# WORK INSTRUCTIONS
Omit every picture, then return each line of the data below exactly.

# DATA UNDER STUDY
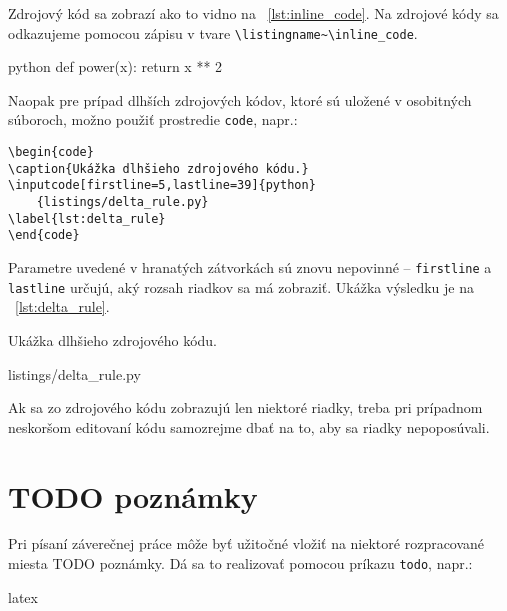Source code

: Zdrojový kód sa zobrazí ako to vidno na \listingname~\ref{lst:inline_code}. Na zdrojové kódy sa odkazujeme pomocou zápisu v tvare \texttt{{\textbackslash}listingname\textasciitilde{\textbackslash}inline\_code}.

\begin{inlinecode}[label={lst:inline_code},
caption={Príklad krátkeho zdrojového kódu.}]{python}
def power(x):
	return x ** 2
\end{inlinecode}
Naopak pre prípad dlhších zdrojových kódov, ktoré sú uložené v osobitných súboroch, možno použiť prostredie \texttt{code}, napr.:
\begin{Verbatim}
\begin{code}
\caption{Ukážka dlhšieho zdrojového kódu.}
\inputcode[firstline=5,lastline=39]{python}
	{listings/delta_rule.py}
\label{lst:delta_rule}
\end{code}
\end{Verbatim}

Parametre uvedené v hranatých zátvorkách sú znovu nepovinné -- \texttt{firstline} a \texttt{lastline} určujú, aký rozsah riadkov sa má zobraziť. Ukážka výsledku je na \listingname~\ref{lst:delta_rule}.
\begin{code}
\caption{Ukážka dlhšieho zdrojového kódu.}
	{listings/delta_rule.py}
\label{lst:delta_rule}
\end{code}
Ak sa zo zdrojového kódu zobrazujú len niektoré riadky, treba pri prípadnom neskoršom editovaní kódu samozrejme dbať na to, aby sa riadky nepoposúvali.

\section{TODO poznámky}

Pri písaní záverečnej práce môže byť užitočné vložiť na niektoré rozpracované miesta TODO poznámky. Dá sa to realizovať pomocou príkazu \texttt{todo}, napr.:
\begin{inlinecode}{latex}
\end{inlinecode}

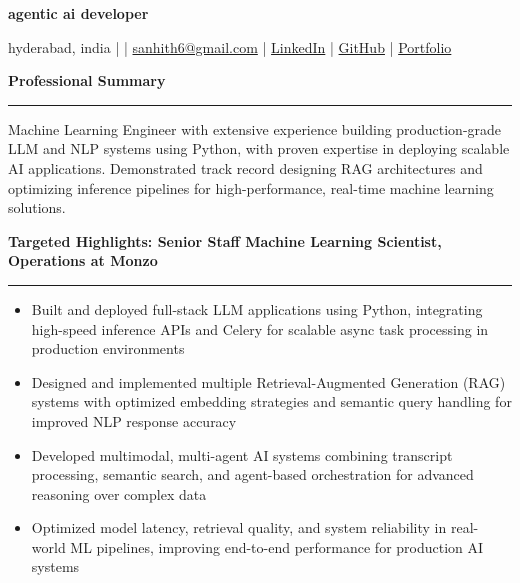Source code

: \documentclass[9pt, letterpaper]{article}
\newcommand{\name}[1]{%
    \begin{center}
        {\LARGE \textbf{#1}}
    \end{center}
}
\newcommand{\sectionheading}[1]{%
    \vspace{4pt}%
    {\large \textbf{#1}}%
    \vspace{1pt}%
    \hrule
    \vspace{2pt}%
}
\begin{document}
\name{agentic ai developer}
\begin{center}
    hyderabad, india \quad |  \quad | \quad
    \href{mailto:sanhith6@gmail.com}{sanhith6@gmail.com} \quad | \quad
    \href{https://www.linkedin.com/in/sanhith-reddy-740a1625b/}{LinkedIn} \quad | \quad
    \href{https://github.com/tsanhith}{GitHub} \quad | \quad
    \href{https://johndoe.dev}{Portfolio}
\end{center}

\vspace{0pt}

\sectionheading{Professional Summary}
Machine Learning Engineer with extensive experience building production-grade LLM and NLP systems using Python, with proven expertise in deploying scalable AI applications. Demonstrated track record designing RAG architectures and optimizing inference pipelines for high-performance, real-time machine learning solutions.

\sectionheading{Targeted Highlights: Senior Staff Machine Learning Scientist, Operations at Monzo}
\begin{itemize}[leftmargin=0.25in, itemindent=-0.15in, label={--}]
    \item Built and deployed full-stack LLM applications using Python, integrating high-speed inference APIs and Celery for scalable async task processing in production environments
    \item Designed and implemented multiple Retrieval-Augmented Generation (RAG) systems with optimized embedding strategies and semantic query handling for improved NLP response accuracy
    \item Developed multimodal, multi-agent AI systems combining transcript processing, semantic search, and agent-based orchestration for advanced reasoning over complex data
    \item Optimized model latency, retrieval quality, and system reliability in real-world ML pipelines, improving end-to-end performance for production AI systems
\end{itemize}
\end{document}
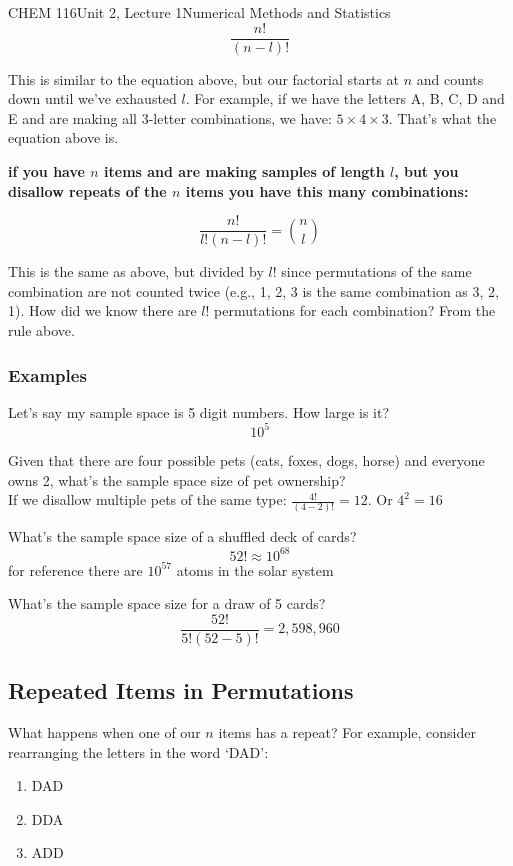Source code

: \documentclass{article}
\begin{document}
\begin{tdoc}{CHEM 116}{Unit 2, Lecture 1}{Numerical Methods and Statistics}
  $$  \frac{n!}{(n - l)!}$$

  This is similar to the equation above, but our factorial starts at
  $n$ and counts down until we've exhausted $l$. For example, if we
  have the letters A, B, C, D and E and are making all 3-letter
  combinations, we have: $5 \times 4 \times 3$. That's what the
  equation above is.

  {\bf if you have $n$ items and are making samples of length $l$, but you disallow repeats of the $n$ items you have this many combinations:}

  $$  \frac{n!}{l!(n - l)!} = \binom{n}{l}$$

  This is the same as above, but divided by $l!$ since permutations of
  the same combination are not counted twice (e.g., 1, 2, 3 is the
  same combination as 3, 2, 1). How did we know there are $l!$
  permutations for each combination? From the rule above.

  \subsubsection{Examples}

  Let's say my sample space is 5 digit numbers. How large is it?\\
  $$10^5$$

  Given that there are four possible pets (cats, foxes, dogs, horse)
  and everyone owns 2, what's the sample space size of pet
  ownership?\\ If we disallow multiple pets of the same type:
  $\frac{4!}{(4 - 2)!} = 12$. Or $4^2 = 16$

  What's the sample space size of a shuffled deck of cards?\\
  $$52! \approx 10^{68}$$
  for reference there are $10^{57}$ atoms in the solar system

  What's the sample space size for a draw of 5 cards?\\
  $$\frac{52!}{5!(52 - 5)!} = 2,598,960$$

\subsection{Repeated Items in Permutations}

What happens when one of our $n$ items has a repeat? For example, consider rearranging
the letters in the word `DAD':

\begin{enumerate}
\item DAD
\item DDA
\item ADD
\end{enumerate}


\end{tdoc}
\end{document}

# RESPONSE
Source code

: Zdrojový kód sa zobrazí ako to vidno na \listingname~\ref{lst:inline_code}. Na zdrojové kódy sa odkazujeme pomocou zápisu v tvare \texttt{{\textbackslash}listingname\textasciitilde{\textbackslash}inline\_code}.

\begin{inlinecode}[label={lst:inline_code},
caption={Príklad krátkeho zdrojového kódu.}]{python}
def power(x):
	return x ** 2
\end{inlinecode}
Naopak pre prípad dlhších zdrojových kódov, ktoré sú uložené v osobitných súboroch, možno použiť prostredie \texttt{code}, napr.:
\begin{Verbatim}
\begin{code}
\caption{Ukážka dlhšieho zdrojového kódu.}
\inputcode[firstline=5,lastline=39]{python}
	{listings/delta_rule.py}
\label{lst:delta_rule}
\end{code}
\end{Verbatim}

Parametre uvedené v hranatých zátvorkách sú znovu nepovinné -- \texttt{firstline} a \texttt{lastline} určujú, aký rozsah riadkov sa má zobraziť. Ukážka výsledku je na \listingname~\ref{lst:delta_rule}.
\begin{code}
\caption{Ukážka dlhšieho zdrojového kódu.}
	{listings/delta_rule.py}
\label{lst:delta_rule}
\end{code}
Ak sa zo zdrojového kódu zobrazujú len niektoré riadky, treba pri prípadnom neskoršom editovaní kódu samozrejme dbať na to, aby sa riadky nepoposúvali.

\section{TODO poznámky}

Pri písaní záverečnej práce môže byť užitočné vložiť na niektoré rozpracované miesta TODO poznámky. Dá sa to realizovať pomocou príkazu \texttt{todo}, napr.:
\begin{inlinecode}{latex}
\end{inlinecode}

Source code

: \documentclass[9pt, letterpaper]{article}
\newcommand{\name}[1]{%
    \begin{center}
        {\LARGE \textbf{#1}}
    \end{center}
}
\newcommand{\sectionheading}[1]{%
    \vspace{4pt}%
    {\large \textbf{#1}}%
    \vspace{1pt}%
    \hrule
    \vspace{2pt}%
}
\begin{document}
\name{agentic ai developer}
\begin{center}
    hyderabad, india \quad |  \quad | \quad
    \href{mailto:sanhith6@gmail.com}{sanhith6@gmail.com} \quad | \quad
    \href{https://www.linkedin.com/in/sanhith-reddy-740a1625b/}{LinkedIn} \quad | \quad
    \href{https://github.com/tsanhith}{GitHub} \quad | \quad
    \href{https://johndoe.dev}{Portfolio}
\end{center}

\vspace{0pt}

\sectionheading{Professional Summary}
Machine Learning Engineer with extensive experience building production-grade LLM and NLP systems using Python, with proven expertise in deploying scalable AI applications. Demonstrated track record designing RAG architectures and optimizing inference pipelines for high-performance, real-time machine learning solutions.

\sectionheading{Targeted Highlights: Senior Staff Machine Learning Scientist, Operations at Monzo}
\begin{itemize}[leftmargin=0.25in, itemindent=-0.15in, label={--}]
    \item Built and deployed full-stack LLM applications using Python, integrating high-speed inference APIs and Celery for scalable async task processing in production environments
    \item Designed and implemented multiple Retrieval-Augmented Generation (RAG) systems with optimized embedding strategies and semantic query handling for improved NLP response accuracy
    \item Developed multimodal, multi-agent AI systems combining transcript processing, semantic search, and agent-based orchestration for advanced reasoning over complex data
    \item Optimized model latency, retrieval quality, and system reliability in real-world ML pipelines, improving end-to-end performance for production AI systems
\end{itemize}
\end{document}
Source code

: \documentclass{article}
\begin{document}
\begin{tdoc}{CHEM 116}{Unit 2, Lecture 1}{Numerical Methods and Statistics}
  $$  \frac{n!}{(n - l)!}$$

  This is similar to the equation above, but our factorial starts at
  $n$ and counts down until we've exhausted $l$. For example, if we
  have the letters A, B, C, D and E and are making all 3-letter
  combinations, we have: $5 \times 4 \times 3$. That's what the
  equation above is.

  {\bf if you have $n$ items and are making samples of length $l$, but you disallow repeats of the $n$ items you have this many combinations:}

  $$  \frac{n!}{l!(n - l)!} = \binom{n}{l}$$

  This is the same as above, but divided by $l!$ since permutations of
  the same combination are not counted twice (e.g., 1, 2, 3 is the
  same combination as 3, 2, 1). How did we know there are $l!$
  permutations for each combination? From the rule above.

  \subsubsection{Examples}

  Let's say my sample space is 5 digit numbers. How large is it?\\
  $$10^5$$

  Given that there are four possible pets (cats, foxes, dogs, horse)
  and everyone owns 2, what's the sample space size of pet
  ownership?\\ If we disallow multiple pets of the same type:
  $\frac{4!}{(4 - 2)!} = 12$. Or $4^2 = 16$

  What's the sample space size of a shuffled deck of cards?\\
  $$52! \approx 10^{68}$$
  for reference there are $10^{57}$ atoms in the solar system

  What's the sample space size for a draw of 5 cards?\\
  $$\frac{52!}{5!(52 - 5)!} = 2,598,960$$

\subsection{Repeated Items in Permutations}

What happens when one of our $n$ items has a repeat? For example, consider rearranging
the letters in the word `DAD':

\begin{enumerate}
\item DAD
\item DDA
\item ADD
\end{enumerate}


\end{tdoc}
\end{document}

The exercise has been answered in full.